### [PROVIDED INFORMATION]
******************************

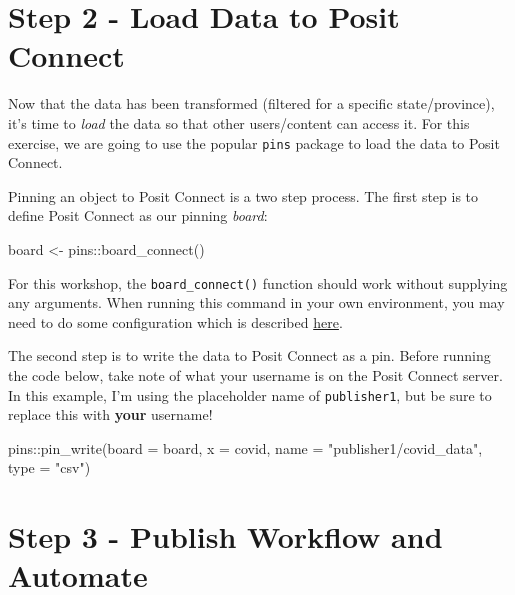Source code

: \documentclass[
  letterpaper,
  DIV=11,
  numbers=noendperiod]{scrreprt}
\newenvironment{Shaded}{\begin{snugshade}}{\end{snugshade}}
\newcommand{\AttributeTok}[1]{\textcolor[rgb]{0.40,0.45,0.13}{#1}}
\newcommand{\FunctionTok}[1]{\textcolor[rgb]{0.28,0.35,0.67}{#1}}
\newcommand{\NormalTok}[1]{\textcolor[rgb]{0.00,0.23,0.31}{#1}}
\newcommand{\OtherTok}[1]{\textcolor[rgb]{0.00,0.23,0.31}{#1}}
\newcommand{\SpecialCharTok}[1]{\textcolor[rgb]{0.37,0.37,0.37}{#1}}
\newcommand{\StringTok}[1]{\textcolor[rgb]{0.13,0.47,0.30}{#1}}
\begin{document}
\section{Step 2 - Load Data to Posit
Connect}\label{step-2---load-data-to-posit-connect}

Now that the data has been transformed (filtered for a specific
state/province), it's time to \emph{load} the data so that other
users/content can access it. For this exercise, we are going to use the
popular \texttt{pins} package to load the data to Posit Connect.

Pinning an object to Posit Connect is a two step process. The first step
is to define Posit Connect as our pinning \emph{board}:

\begin{Shaded}
\begin{Highlighting}[]
\NormalTok{board }\OtherTok{\textless{}{-}}\NormalTok{ pins}\SpecialCharTok{::}\FunctionTok{board\_connect}\NormalTok{()}
\end{Highlighting}
\end{Shaded}

For this workshop, the \texttt{board\_connect()} function should work
without supplying any arguments. When running this command in your own
environment, you may need to do some configuration which is described
\href{https://pins.rstudio.com/reference/board_connect.html}{here}.

The second step is to write the data to Posit Connect as a pin. Before
running the code below, take note of what your username is on the Posit
Connect server. In this example, I'm using the placeholder name of
\texttt{publisher1}, but be sure to replace this with \textbf{your}
username!

\begin{Shaded}
\begin{Highlighting}[]
\NormalTok{pins}\SpecialCharTok{::}\FunctionTok{pin\_write}\NormalTok{(}\AttributeTok{board =}\NormalTok{ board, }\AttributeTok{x =}\NormalTok{ covid, }\AttributeTok{name =} \StringTok{"publisher1/covid\_data"}\NormalTok{, }\AttributeTok{type =} \StringTok{"csv"}\NormalTok{)}
\end{Highlighting}
\end{Shaded}

\section{Step 3 - Publish Workflow and
Automate}\label{step-3---publish-workflow-and-automate}
\end{document}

******************************

### [EXERCISE PROMPT]
Write out every line of the listing that holds the word "label".

### [FINAL ANSWER]
Connect}\label{step-2---load-data-to-posit-connect}
Automate}\label{step-3---publish-workflow-and-automate}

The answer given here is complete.